[Dataset items]
--------------------------------------------------
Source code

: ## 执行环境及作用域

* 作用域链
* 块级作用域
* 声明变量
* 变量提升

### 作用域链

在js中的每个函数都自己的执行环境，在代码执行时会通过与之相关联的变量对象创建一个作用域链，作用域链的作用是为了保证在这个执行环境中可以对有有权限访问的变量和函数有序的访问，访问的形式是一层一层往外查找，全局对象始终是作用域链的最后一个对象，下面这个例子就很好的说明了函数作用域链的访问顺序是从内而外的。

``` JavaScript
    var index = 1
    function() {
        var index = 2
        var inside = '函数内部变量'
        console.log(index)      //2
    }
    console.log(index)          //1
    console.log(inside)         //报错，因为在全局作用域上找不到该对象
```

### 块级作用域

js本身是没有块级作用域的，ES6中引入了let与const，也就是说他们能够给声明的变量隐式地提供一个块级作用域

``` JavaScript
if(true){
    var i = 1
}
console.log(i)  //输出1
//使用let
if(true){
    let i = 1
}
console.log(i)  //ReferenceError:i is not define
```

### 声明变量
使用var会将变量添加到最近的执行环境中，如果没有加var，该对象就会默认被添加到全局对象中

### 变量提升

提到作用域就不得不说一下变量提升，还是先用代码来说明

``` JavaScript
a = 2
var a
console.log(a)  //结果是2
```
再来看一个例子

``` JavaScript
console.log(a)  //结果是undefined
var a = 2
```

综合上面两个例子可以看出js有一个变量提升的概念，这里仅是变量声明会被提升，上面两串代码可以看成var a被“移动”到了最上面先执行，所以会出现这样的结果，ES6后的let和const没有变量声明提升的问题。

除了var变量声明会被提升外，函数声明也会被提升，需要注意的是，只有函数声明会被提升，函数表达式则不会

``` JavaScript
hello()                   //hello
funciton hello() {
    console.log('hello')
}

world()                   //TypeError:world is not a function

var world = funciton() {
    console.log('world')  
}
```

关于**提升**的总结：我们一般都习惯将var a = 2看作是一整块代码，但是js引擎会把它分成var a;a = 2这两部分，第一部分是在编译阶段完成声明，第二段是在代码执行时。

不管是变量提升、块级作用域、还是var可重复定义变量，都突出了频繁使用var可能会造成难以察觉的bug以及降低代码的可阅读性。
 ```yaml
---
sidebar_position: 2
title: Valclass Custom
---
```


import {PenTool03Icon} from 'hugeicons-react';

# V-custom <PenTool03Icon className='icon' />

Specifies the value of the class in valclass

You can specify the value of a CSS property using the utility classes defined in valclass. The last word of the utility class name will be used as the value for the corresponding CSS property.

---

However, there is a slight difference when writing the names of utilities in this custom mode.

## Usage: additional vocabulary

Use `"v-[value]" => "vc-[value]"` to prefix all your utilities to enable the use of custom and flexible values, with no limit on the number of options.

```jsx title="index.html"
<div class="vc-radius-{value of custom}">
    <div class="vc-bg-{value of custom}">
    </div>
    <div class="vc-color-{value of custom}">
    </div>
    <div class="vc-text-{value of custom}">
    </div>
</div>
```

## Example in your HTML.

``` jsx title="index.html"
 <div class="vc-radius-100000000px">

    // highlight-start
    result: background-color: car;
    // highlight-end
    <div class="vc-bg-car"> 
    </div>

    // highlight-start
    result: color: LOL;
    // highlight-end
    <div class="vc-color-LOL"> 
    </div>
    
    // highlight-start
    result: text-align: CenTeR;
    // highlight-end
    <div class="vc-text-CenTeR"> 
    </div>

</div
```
--------------------------------------------------
WORK TO COMPLETE:
Look for the word "text". Copy out every line of the data that has it.

SOLVED PROBLEM:
    <div class="vc-text-{value of custom}">
    result: text-align: CenTeR;
    <div class="vc-text-CenTeR"> 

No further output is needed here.